January 7, 1839—The art of creating true-to-life images advanced immeasurably with an announcement made at the Academie des Sciences in Paris that Louis Daguerre--best known before as an opera scene-painter and owner of a French spectacle featuring lighting effects known as the Diaroma--had come up with a new method that exposed darkened images to the light.
Technically, Daguerre did not invent photography (Nicéphore Niépce, who had become his partner, is generally credited with doing so). But his decade-long tinkering put the invention in a far more practical form than had been available before.

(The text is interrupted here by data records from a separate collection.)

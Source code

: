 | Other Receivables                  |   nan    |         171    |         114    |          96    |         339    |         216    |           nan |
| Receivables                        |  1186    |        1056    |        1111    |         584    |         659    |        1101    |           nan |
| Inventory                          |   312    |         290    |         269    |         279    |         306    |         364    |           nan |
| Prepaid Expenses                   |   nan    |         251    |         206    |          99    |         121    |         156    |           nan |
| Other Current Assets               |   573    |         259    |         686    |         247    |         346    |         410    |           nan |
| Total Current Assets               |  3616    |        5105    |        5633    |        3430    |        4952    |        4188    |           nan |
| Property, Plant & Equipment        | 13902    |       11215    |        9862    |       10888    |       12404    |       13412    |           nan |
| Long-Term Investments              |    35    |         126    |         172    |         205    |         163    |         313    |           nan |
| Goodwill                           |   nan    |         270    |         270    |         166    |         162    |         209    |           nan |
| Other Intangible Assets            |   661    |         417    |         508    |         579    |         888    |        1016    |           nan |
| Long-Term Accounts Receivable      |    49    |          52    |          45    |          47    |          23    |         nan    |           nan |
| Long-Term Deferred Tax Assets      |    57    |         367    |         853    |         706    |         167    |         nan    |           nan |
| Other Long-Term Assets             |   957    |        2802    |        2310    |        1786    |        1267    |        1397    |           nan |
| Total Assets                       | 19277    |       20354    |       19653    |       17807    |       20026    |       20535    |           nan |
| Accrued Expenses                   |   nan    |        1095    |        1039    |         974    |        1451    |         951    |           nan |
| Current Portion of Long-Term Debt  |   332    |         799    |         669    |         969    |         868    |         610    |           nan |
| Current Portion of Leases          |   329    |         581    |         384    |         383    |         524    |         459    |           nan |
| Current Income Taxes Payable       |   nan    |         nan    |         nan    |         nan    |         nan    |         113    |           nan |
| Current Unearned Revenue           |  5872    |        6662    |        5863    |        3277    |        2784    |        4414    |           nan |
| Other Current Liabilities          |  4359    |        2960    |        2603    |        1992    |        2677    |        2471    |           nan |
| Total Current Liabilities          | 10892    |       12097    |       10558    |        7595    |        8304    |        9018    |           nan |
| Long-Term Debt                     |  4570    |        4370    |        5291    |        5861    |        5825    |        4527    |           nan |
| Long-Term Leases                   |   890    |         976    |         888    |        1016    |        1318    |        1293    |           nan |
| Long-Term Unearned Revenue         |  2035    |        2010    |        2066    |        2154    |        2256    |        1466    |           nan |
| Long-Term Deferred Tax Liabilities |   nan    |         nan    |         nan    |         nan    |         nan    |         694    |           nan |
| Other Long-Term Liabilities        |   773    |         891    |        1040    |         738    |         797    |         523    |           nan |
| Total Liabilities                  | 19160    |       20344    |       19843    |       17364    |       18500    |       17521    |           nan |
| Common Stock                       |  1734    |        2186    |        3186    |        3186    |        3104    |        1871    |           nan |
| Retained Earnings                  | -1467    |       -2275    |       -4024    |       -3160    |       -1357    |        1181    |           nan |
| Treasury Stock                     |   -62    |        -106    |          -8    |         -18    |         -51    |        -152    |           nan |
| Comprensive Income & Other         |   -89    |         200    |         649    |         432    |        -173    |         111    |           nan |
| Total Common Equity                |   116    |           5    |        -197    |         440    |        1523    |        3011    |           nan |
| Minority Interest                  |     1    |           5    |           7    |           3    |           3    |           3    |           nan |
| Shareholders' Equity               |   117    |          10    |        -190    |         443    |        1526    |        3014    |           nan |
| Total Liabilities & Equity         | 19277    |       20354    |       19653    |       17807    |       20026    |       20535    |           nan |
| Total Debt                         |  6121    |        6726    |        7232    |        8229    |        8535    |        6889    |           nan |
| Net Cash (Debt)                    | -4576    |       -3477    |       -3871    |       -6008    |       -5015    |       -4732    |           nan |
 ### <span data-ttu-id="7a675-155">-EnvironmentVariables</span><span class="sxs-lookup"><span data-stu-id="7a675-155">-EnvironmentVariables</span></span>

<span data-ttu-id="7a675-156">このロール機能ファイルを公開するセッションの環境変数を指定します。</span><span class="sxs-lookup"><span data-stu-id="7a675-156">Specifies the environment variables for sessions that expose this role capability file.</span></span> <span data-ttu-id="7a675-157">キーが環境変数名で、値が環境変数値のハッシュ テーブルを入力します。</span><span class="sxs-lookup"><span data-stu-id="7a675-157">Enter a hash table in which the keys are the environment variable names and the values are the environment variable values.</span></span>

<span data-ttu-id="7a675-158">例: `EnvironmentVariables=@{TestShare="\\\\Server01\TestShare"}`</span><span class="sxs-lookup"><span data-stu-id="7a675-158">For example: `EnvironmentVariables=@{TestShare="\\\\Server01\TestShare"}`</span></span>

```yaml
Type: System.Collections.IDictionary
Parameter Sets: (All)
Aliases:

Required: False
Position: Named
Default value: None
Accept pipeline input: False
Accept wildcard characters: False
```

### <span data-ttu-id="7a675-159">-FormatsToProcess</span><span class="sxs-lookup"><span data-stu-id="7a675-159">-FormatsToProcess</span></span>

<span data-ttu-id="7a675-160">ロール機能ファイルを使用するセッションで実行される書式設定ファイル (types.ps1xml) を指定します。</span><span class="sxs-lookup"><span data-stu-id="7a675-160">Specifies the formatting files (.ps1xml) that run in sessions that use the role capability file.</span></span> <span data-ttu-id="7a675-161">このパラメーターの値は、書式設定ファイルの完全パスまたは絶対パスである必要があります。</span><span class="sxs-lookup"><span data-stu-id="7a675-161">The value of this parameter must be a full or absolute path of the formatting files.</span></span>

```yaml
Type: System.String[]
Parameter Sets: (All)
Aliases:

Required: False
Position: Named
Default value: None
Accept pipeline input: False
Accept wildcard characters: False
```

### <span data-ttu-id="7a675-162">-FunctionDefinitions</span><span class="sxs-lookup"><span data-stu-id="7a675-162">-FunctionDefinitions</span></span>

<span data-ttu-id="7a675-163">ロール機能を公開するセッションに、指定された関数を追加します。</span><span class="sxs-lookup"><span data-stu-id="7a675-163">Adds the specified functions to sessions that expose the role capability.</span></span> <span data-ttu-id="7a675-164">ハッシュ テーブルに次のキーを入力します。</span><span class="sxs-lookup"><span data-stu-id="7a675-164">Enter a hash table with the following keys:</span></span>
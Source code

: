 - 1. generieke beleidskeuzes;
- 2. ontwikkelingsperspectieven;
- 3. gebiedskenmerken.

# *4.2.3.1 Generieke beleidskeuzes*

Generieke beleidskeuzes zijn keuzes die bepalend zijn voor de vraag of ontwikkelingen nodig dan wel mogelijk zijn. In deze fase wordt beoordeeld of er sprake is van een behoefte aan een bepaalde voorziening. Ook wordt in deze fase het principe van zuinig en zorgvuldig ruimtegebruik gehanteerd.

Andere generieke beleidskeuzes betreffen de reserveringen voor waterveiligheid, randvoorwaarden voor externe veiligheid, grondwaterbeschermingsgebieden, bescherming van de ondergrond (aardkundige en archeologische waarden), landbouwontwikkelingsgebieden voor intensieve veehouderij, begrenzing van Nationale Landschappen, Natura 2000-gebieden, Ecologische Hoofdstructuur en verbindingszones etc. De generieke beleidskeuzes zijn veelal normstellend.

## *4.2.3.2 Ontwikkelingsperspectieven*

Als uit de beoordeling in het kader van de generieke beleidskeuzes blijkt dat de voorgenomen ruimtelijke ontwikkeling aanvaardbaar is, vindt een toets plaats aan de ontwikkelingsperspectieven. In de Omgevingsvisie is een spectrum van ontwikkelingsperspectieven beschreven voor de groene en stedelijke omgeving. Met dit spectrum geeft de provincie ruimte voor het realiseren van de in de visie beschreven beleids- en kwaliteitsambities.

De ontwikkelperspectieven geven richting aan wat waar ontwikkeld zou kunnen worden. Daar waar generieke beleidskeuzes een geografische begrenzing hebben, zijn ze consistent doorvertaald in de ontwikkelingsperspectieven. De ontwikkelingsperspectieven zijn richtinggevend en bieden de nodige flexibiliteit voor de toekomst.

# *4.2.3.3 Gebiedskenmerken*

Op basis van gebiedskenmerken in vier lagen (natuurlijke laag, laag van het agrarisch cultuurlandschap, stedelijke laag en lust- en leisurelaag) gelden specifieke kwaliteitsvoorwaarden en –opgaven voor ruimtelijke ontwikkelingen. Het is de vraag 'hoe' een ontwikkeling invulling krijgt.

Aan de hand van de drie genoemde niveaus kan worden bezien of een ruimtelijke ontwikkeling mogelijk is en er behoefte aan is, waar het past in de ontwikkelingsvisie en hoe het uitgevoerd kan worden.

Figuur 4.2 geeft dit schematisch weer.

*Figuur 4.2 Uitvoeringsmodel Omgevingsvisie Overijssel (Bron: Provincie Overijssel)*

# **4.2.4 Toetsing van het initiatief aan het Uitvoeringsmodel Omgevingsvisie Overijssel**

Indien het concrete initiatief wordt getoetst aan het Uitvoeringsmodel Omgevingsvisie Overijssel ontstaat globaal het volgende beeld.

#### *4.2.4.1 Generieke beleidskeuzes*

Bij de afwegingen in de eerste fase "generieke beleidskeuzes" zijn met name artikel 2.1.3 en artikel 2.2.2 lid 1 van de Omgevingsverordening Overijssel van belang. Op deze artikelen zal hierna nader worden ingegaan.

Daguerre, however, was not the one who made the epochal announcement of this new art form to the French academy. That task was left to the astronomer-physicist D.F. Arago.
Notice in the prior paragraph my use of the phrase “art form.” That’s how I, and many others, think of this use of light and chemistry—that is, when we don’t think of it as a hobby.
Despite the strong interest of writers, painters and newspaper editors, however—the very people one might expect to think of this as an “art form”--Daguerre had been unable to sell his invention. Arago’s intercession with the scientific community is what finally allowed Daguerre to begin making money from all his experimentation.
And money was something he could use. The Diaroma had become something of a sensation in Paris. Yet by the early 1830s, Daguerre had run into financial difficulties. From 1832 to 1835, in fact, he had been bankrupt.
Why did Daguerre’s approach to scientists succeed when his overtures to artists failed? Because scientists recognized in his process a means of examining objects with a level of detail never before realized. Journalist Hippolyte Gaucheraud surely spoke for many of them when he marveled at the image of a dead spider photographed through a solar microscope: "You could study its anatomy with or without a magnifying glass, as in nature; [there is] not a filament, not a duct, as tenuous as might be, that you cannot follow and examine."
It would take another eight months before the daguerreotype process (named, of course, after its creator) was announced publicly and not just to scientists. By that time, the French government had bought the rights to it.
More important, Daguerre finally had something to show for his labors. His government had awarded him a pension of six thousand francs a year for the rest of his life. He didn’t add anything new to photography after his discovery, but that didn’t matter from then on—other entrepreneurs from all over the world were ready to make improvements, a process well begun by the time of his death in 1851.